Return the run of lines below that opens with the line containing "On Mon, Sep" and closes with the line containing "using a huge", keeping each one exact.

(Source texts of formatted documents)
⟨

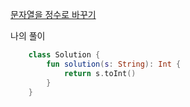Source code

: [문자열을 정수로 바꾸기](https://programmers.co.kr/learn/courses/30/lessons/12925)

나의 풀이
```kotlin
    class Solution {
        fun solution(s: String): Int {
            return s.toInt()
        }
    }
```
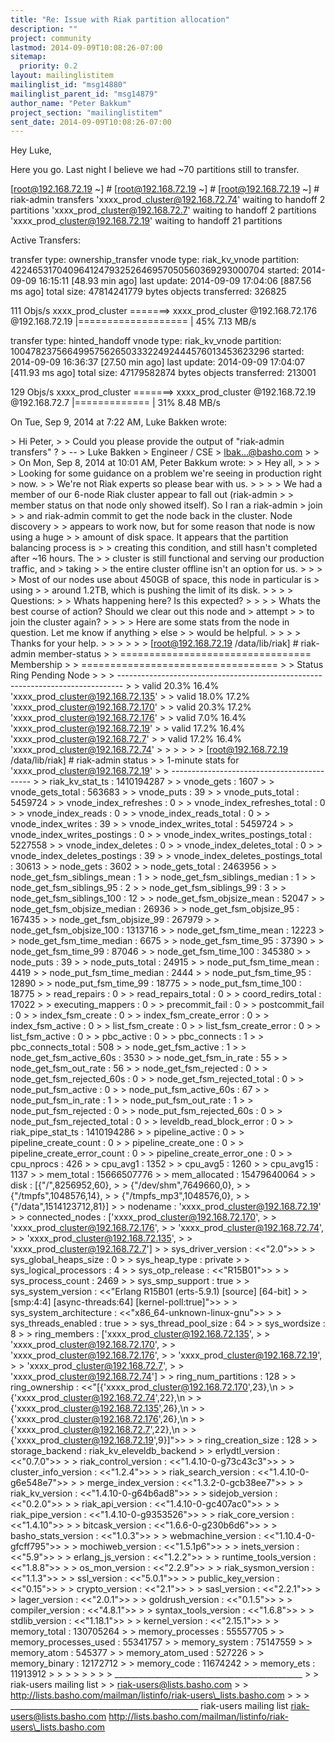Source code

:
 ```yaml
---
title: "Re: Issue with Riak partition allocation"
description: ""
project: community
lastmod: 2014-09-09T10:08:26-07:00
sitemap:
  priority: 0.2
layout: mailinglistitem
mailinglist_id: "msg14880"
mailinglist_parent_id: "msg14879"
author_name: "Peter Bakkum"
project_section: "mailinglistitem"
sent_date: 2014-09-09T10:08:26-07:00
---
```



Hey Luke,

Here you go. Last night I believe we had ~70 partitions still to transfer.

[root@192.168.72.19 ~] #
[root@192.168.72.19 ~] #
[root@192.168.72.19 ~] # riak-admin transfers
'xxxx\_prod\_cluster@192.168.72.74' waiting to handoff 2 partitions
'xxxx\_prod\_cluster@192.168.72.7' waiting to handoff 2 partitions
'xxxx\_prod\_cluster@192.168.72.19' waiting to handoff 21 partitions

Active Transfers:

transfer type: ownership\_transfer
vnode type: riak\_kv\_vnode
partition: 422465317040964124793252646957050560369293000704
started: 2014-09-09 16:15:11 [48.93 min ago]
last update: 2014-09-09 17:04:06 [887.56 ms ago]
total size: 47814241779 bytes
objects transferred: 326825

 111 Objs/s
xxxx\_prod\_cluster =======&gt; xxxx\_prod\_cluster
@192.168.72.176 @192.168.72.19
 |=================== | 45%
 7.13 MB/s

transfer type: hinted\_handoff
vnode type: riak\_kv\_vnode
partition: 1004782375664995756265033322492444576013453623296
started: 2014-09-09 16:36:37 [27.50 min ago]
last update: 2014-09-09 17:04:07 [411.93 ms ago]
total size: 47179582874 bytes
objects transferred: 213001

 129 Objs/s
xxxx\_prod\_cluster =======&gt; xxxx\_prod\_cluster
@192.168.72.19 @192.168.72.7
 |============= | 31%
 8.48 MB/s



On Tue, Sep 9, 2014 at 7:22 AM, Luke Bakken  wrote:

&gt; Hi Peter,
&gt;
&gt; Could you please provide the output of "riak-admin transfers" ?
&gt; --
&gt; Luke Bakken
&gt; Engineer / CSE
&gt; lbak...@basho.com
&gt;
&gt;
&gt; On Mon, Sep 8, 2014 at 10:01 AM, Peter Bakkum  wrote:
&gt; &gt; Hey all,
&gt; &gt;
&gt; &gt; Looking for some guidance on a problem we're seeing in production right
&gt; now.
&gt; &gt; We're not Riak experts so please bear with us.
&gt; &gt;
&gt; &gt; We had a member of our 6-node Riak cluster appear to fall out (riak-admin
&gt; &gt; member status on that node only showed itself). So I ran a riak-admin
&gt; join
&gt; &gt; and riak-admin commit to get the node back in the cluster. Node discovery
&gt; &gt; appears to work now, but for some reason that node is now using a huge
&gt; &gt; amount of disk space. It appears that the partition balancing process is
&gt; &gt; creating this condition, and still hasn't completed after ~16 hours. The
&gt; &gt; cluster is still functional and serving our production traffic, and
&gt; taking
&gt; &gt; the entire cluster offline isn't an option for us.
&gt; &gt;
&gt; &gt; Most of our nodes use about 450GB of space, this node in particular is
&gt; using
&gt; &gt; around 1.2TB, which is pushing the limit of its disk.
&gt; &gt;
&gt; &gt; Questions:
&gt; &gt; Whats happening here? Is this expected?
&gt; &gt;
&gt; &gt; Whats the best course of action? Should we clear out this node and
&gt; attempt
&gt; &gt; to join the cluster again?
&gt; &gt;
&gt; &gt; Here are some stats from the node in question. Let me know if anything
&gt; else
&gt; &gt; would be helpful.
&gt; &gt;
&gt; &gt; Thanks for your help.
&gt; &gt;
&gt; &gt;
&gt; &gt; [root@192.168.72.19 /data/lib/riak] # riak-admin member-status
&gt; &gt; ================================= Membership
&gt; &gt; ==================================
&gt; &gt; Status Ring Pending Node
&gt; &gt;
&gt; -------------------------------------------------------------------------------
&gt; &gt; valid 20.3% 16.4% 'xxxx\_prod\_cluster@192.168.72.135'
&gt; &gt; valid 18.0% 17.2% 'xxxx\_prod\_cluster@192.168.72.170'
&gt; &gt; valid 20.3% 17.2% 'xxxx\_prod\_cluster@192.168.72.176'
&gt; &gt; valid 7.0% 16.4% 'xxxx\_prod\_cluster@192.168.72.19'
&gt; &gt; valid 17.2% 16.4% 'xxxx\_prod\_cluster@192.168.72.7'
&gt; &gt; valid 17.2% 16.4% 'xxxx\_prod\_cluster@192.168.72.74'
&gt; &gt;
&gt; &gt;
&gt; &gt; [root@192.168.72.19 /data/lib/riak] # riak-admin status
&gt; &gt; 1-minute stats for 'xxxx\_prod\_cluster@192.168.72.19'
&gt; &gt; -------------------------------------------
&gt; &gt; riak\_kv\_stat\_ts : 1410194287
&gt; &gt; vnode\_gets : 1607
&gt; &gt; vnode\_gets\_total : 563683
&gt; &gt; vnode\_puts : 39
&gt; &gt; vnode\_puts\_total : 5459724
&gt; &gt; vnode\_index\_refreshes : 0
&gt; &gt; vnode\_index\_refreshes\_total : 0
&gt; &gt; vnode\_index\_reads : 0
&gt; &gt; vnode\_index\_reads\_total : 0
&gt; &gt; vnode\_index\_writes : 39
&gt; &gt; vnode\_index\_writes\_total : 5459724
&gt; &gt; vnode\_index\_writes\_postings : 0
&gt; &gt; vnode\_index\_writes\_postings\_total : 5227558
&gt; &gt; vnode\_index\_deletes : 0
&gt; &gt; vnode\_index\_deletes\_total : 0
&gt; &gt; vnode\_index\_deletes\_postings : 39
&gt; &gt; vnode\_index\_deletes\_postings\_total : 30613
&gt; &gt; node\_gets : 3602
&gt; &gt; node\_gets\_total : 2463956
&gt; &gt; node\_get\_fsm\_siblings\_mean : 1
&gt; &gt; node\_get\_fsm\_siblings\_median : 1
&gt; &gt; node\_get\_fsm\_siblings\_95 : 2
&gt; &gt; node\_get\_fsm\_siblings\_99 : 3
&gt; &gt; node\_get\_fsm\_siblings\_100 : 12
&gt; &gt; node\_get\_fsm\_objsize\_mean : 52047
&gt; &gt; node\_get\_fsm\_objsize\_median : 26936
&gt; &gt; node\_get\_fsm\_objsize\_95 : 167435
&gt; &gt; node\_get\_fsm\_objsize\_99 : 267979
&gt; &gt; node\_get\_fsm\_objsize\_100 : 1313716
&gt; &gt; node\_get\_fsm\_time\_mean : 12223
&gt; &gt; node\_get\_fsm\_time\_median : 6675
&gt; &gt; node\_get\_fsm\_time\_95 : 37390
&gt; &gt; node\_get\_fsm\_time\_99 : 87046
&gt; &gt; node\_get\_fsm\_time\_100 : 345380
&gt; &gt; node\_puts : 39
&gt; &gt; node\_puts\_total : 24915
&gt; &gt; node\_put\_fsm\_time\_mean : 4419
&gt; &gt; node\_put\_fsm\_time\_median : 2444
&gt; &gt; node\_put\_fsm\_time\_95 : 12890
&gt; &gt; node\_put\_fsm\_time\_99 : 18775
&gt; &gt; node\_put\_fsm\_time\_100 : 18775
&gt; &gt; read\_repairs : 0
&gt; &gt; read\_repairs\_total : 0
&gt; &gt; coord\_redirs\_total : 17022
&gt; &gt; executing\_mappers : 0
&gt; &gt; precommit\_fail : 0
&gt; &gt; postcommit\_fail : 0
&gt; &gt; index\_fsm\_create : 0
&gt; &gt; index\_fsm\_create\_error : 0
&gt; &gt; index\_fsm\_active : 0
&gt; &gt; list\_fsm\_create : 0
&gt; &gt; list\_fsm\_create\_error : 0
&gt; &gt; list\_fsm\_active : 0
&gt; &gt; pbc\_active : 0
&gt; &gt; pbc\_connects : 1
&gt; &gt; pbc\_connects\_total : 508
&gt; &gt; node\_get\_fsm\_active : 1
&gt; &gt; node\_get\_fsm\_active\_60s : 3530
&gt; &gt; node\_get\_fsm\_in\_rate : 55
&gt; &gt; node\_get\_fsm\_out\_rate : 56
&gt; &gt; node\_get\_fsm\_rejected : 0
&gt; &gt; node\_get\_fsm\_rejected\_60s : 0
&gt; &gt; node\_get\_fsm\_rejected\_total : 0
&gt; &gt; node\_put\_fsm\_active : 0
&gt; &gt; node\_put\_fsm\_active\_60s : 67
&gt; &gt; node\_put\_fsm\_in\_rate : 1
&gt; &gt; node\_put\_fsm\_out\_rate : 1
&gt; &gt; node\_put\_fsm\_rejected : 0
&gt; &gt; node\_put\_fsm\_rejected\_60s : 0
&gt; &gt; node\_put\_fsm\_rejected\_total : 0
&gt; &gt; leveldb\_read\_block\_error : 0
&gt; &gt; riak\_pipe\_stat\_ts : 1410194286
&gt; &gt; pipeline\_active : 0
&gt; &gt; pipeline\_create\_count : 0
&gt; &gt; pipeline\_create\_one : 0
&gt; &gt; pipeline\_create\_error\_count : 0
&gt; &gt; pipeline\_create\_error\_one : 0
&gt; &gt; cpu\_nprocs : 426
&gt; &gt; cpu\_avg1 : 1352
&gt; &gt; cpu\_avg5 : 1260
&gt; &gt; cpu\_avg15 : 1137
&gt; &gt; mem\_total : 15666507776
&gt; &gt; mem\_allocated : 15479640064
&gt; &gt; disk : [{"/",8256952,60},
&gt; &gt; {"/dev/shm",7649660,0},
&gt; &gt; {"/tmpfs",1048576,14},
&gt; &gt; {"/tmpfs\_mp3",1048576,0},
&gt; &gt; {"/data",1514123712,81}]
&gt; &gt; nodename : 'xxxx\_prod\_cluster@192.168.72.19'
&gt; &gt; connected\_nodes : ['xxxx\_prod\_cluster@192.168.72.170',
&gt; &gt; 'xxxx\_prod\_cluster@192.168.72.176',
&gt; &gt; 'xxxx\_prod\_cluster@192.168.72.74',
&gt; &gt; 'xxxx\_prod\_cluster@192.168.72.135',
&gt; &gt; 'xxxx\_prod\_cluster@192.168.72.7']
&gt; &gt; sys\_driver\_version : &lt;&lt;"2.0"&gt;&gt;
&gt; &gt; sys\_global\_heaps\_size : 0
&gt; &gt; sys\_heap\_type : private
&gt; &gt; sys\_logical\_processors : 4
&gt; &gt; sys\_otp\_release : &lt;&lt;"R15B01"&gt;&gt;
&gt; &gt; sys\_process\_count : 2469
&gt; &gt; sys\_smp\_support : true
&gt; &gt; sys\_system\_version : &lt;&lt;"Erlang R15B01 (erts-5.9.1) [source] [64-bit]
&gt; &gt; [smp:4:4] [async-threads:64] [kernel-poll:true]"&gt;&gt;
&gt; &gt; sys\_system\_architecture : &lt;&lt;"x86\_64-unknown-linux-gnu"&gt;&gt;
&gt; &gt; sys\_threads\_enabled : true
&gt; &gt; sys\_thread\_pool\_size : 64
&gt; &gt; sys\_wordsize : 8
&gt; &gt; ring\_members : ['xxxx\_prod\_cluster@192.168.72.135',
&gt; &gt; 'xxxx\_prod\_cluster@192.168.72.170',
&gt; &gt; 'xxxx\_prod\_cluster@192.168.72.176',
&gt; &gt; 'xxxx\_prod\_cluster@192.168.72.19',
&gt; &gt; 'xxxx\_prod\_cluster@192.168.72.7',
&gt; &gt; 'xxxx\_prod\_cluster@192.168.72.74']
&gt; &gt; ring\_num\_partitions : 128
&gt; &gt; ring\_ownership : &lt;&lt;"[{'xxxx\_prod\_cluster@192.168.72.170',23},\n
&gt; &gt; {'xxxx\_prod\_cluster@192.168.72.74',22},\n
&gt; &gt; {'xxxx\_prod\_cluster@192.168.72.135',26},\n
&gt; &gt; {'xxxx\_prod\_cluster@192.168.72.176',26},\n
&gt; &gt; {'xxxx\_prod\_cluster@192.168.72.7',22},\n
&gt; &gt; {'xxxx\_prod\_cluster@192.168.72.19',9}]"&gt;&gt;
&gt; &gt; ring\_creation\_size : 128
&gt; &gt; storage\_backend : riak\_kv\_eleveldb\_backend
&gt; &gt; erlydtl\_version : &lt;&lt;"0.7.0"&gt;&gt;
&gt; &gt; riak\_control\_version : &lt;&lt;"1.4.10-0-g73c43c3"&gt;&gt;
&gt; &gt; cluster\_info\_version : &lt;&lt;"1.2.4"&gt;&gt;
&gt; &gt; riak\_search\_version : &lt;&lt;"1.4.10-0-g6e548e7"&gt;&gt;
&gt; &gt; merge\_index\_version : &lt;&lt;"1.3.2-0-gcb38ee7"&gt;&gt;
&gt; &gt; riak\_kv\_version : &lt;&lt;"1.4.10-0-g64b6ad8"&gt;&gt;
&gt; &gt; sidejob\_version : &lt;&lt;"0.2.0"&gt;&gt;
&gt; &gt; riak\_api\_version : &lt;&lt;"1.4.10-0-gc407ac0"&gt;&gt;
&gt; &gt; riak\_pipe\_version : &lt;&lt;"1.4.10-0-g9353526"&gt;&gt;
&gt; &gt; riak\_core\_version : &lt;&lt;"1.4.10"&gt;&gt;
&gt; &gt; bitcask\_version : &lt;&lt;"1.6.6-0-g230b6d6"&gt;&gt;
&gt; &gt; basho\_stats\_version : &lt;&lt;"1.0.3"&gt;&gt;
&gt; &gt; webmachine\_version : &lt;&lt;"1.10.4-0-gfcff795"&gt;&gt;
&gt; &gt; mochiweb\_version : &lt;&lt;"1.5.1p6"&gt;&gt;
&gt; &gt; inets\_version : &lt;&lt;"5.9"&gt;&gt;
&gt; &gt; erlang\_js\_version : &lt;&lt;"1.2.2"&gt;&gt;
&gt; &gt; runtime\_tools\_version : &lt;&lt;"1.8.8"&gt;&gt;
&gt; &gt; os\_mon\_version : &lt;&lt;"2.2.9"&gt;&gt;
&gt; &gt; riak\_sysmon\_version : &lt;&lt;"1.1.3"&gt;&gt;
&gt; &gt; ssl\_version : &lt;&lt;"5.0.1"&gt;&gt;
&gt; &gt; public\_key\_version : &lt;&lt;"0.15"&gt;&gt;
&gt; &gt; crypto\_version : &lt;&lt;"2.1"&gt;&gt;
&gt; &gt; sasl\_version : &lt;&lt;"2.2.1"&gt;&gt;
&gt; &gt; lager\_version : &lt;&lt;"2.0.1"&gt;&gt;
&gt; &gt; goldrush\_version : &lt;&lt;"0.1.5"&gt;&gt;
&gt; &gt; compiler\_version : &lt;&lt;"4.8.1"&gt;&gt;
&gt; &gt; syntax\_tools\_version : &lt;&lt;"1.6.8"&gt;&gt;
&gt; &gt; stdlib\_version : &lt;&lt;"1.18.1"&gt;&gt;
&gt; &gt; kernel\_version : &lt;&lt;"2.15.1"&gt;&gt;
&gt; &gt; memory\_total : 130705264
&gt; &gt; memory\_processes : 55557705
&gt; &gt; memory\_processes\_used : 55341757
&gt; &gt; memory\_system : 75147559
&gt; &gt; memory\_atom : 545377
&gt; &gt; memory\_atom\_used : 527226
&gt; &gt; memory\_binary : 12172712
&gt; &gt; memory\_code : 11674242
&gt; &gt; memory\_ets : 11913912
&gt; &gt;
&gt; &gt;
&gt; &gt;
&gt; &gt; \_\_\_\_\_\_\_\_\_\_\_\_\_\_\_\_\_\_\_\_\_\_\_\_\_\_\_\_\_\_\_\_\_\_\_\_\_\_\_\_\_\_\_\_\_\_\_
&gt; &gt; riak-users mailing list
&gt; &gt; riak-users@lists.basho.com
&gt; &gt; http://lists.basho.com/mailman/listinfo/riak-users\_lists.basho.com
&gt; &gt;
&gt;
\_\_\_\_\_\_\_\_\_\_\_\_\_\_\_\_\_\_\_\_\_\_\_\_\_\_\_\_\_\_\_\_\_\_\_\_\_\_\_\_\_\_\_\_\_\_\_
riak-users mailing list
riak-users@lists.basho.com
http://lists.basho.com/mailman/listinfo/riak-users\_lists.basho.com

⟩

◆ Response box:
&gt; On Mon, Sep 8, 2014 at 10:01 AM, Peter Bakkum  wrote:
&gt; &gt; Hey all,
&gt; &gt;
&gt; &gt; Looking for some guidance on a problem we're seeing in production right
&gt; now.
&gt; &gt; We're not Riak experts so please bear with us.
&gt; &gt;
&gt; &gt; We had a member of our 6-node Riak cluster appear to fall out (riak-admin
&gt; &gt; member status on that node only showed itself). So I ran a riak-admin
&gt; join
&gt; &gt; and riak-admin commit to get the node back in the cluster. Node discovery
&gt; &gt; appears to work now, but for some reason that node is now using a huge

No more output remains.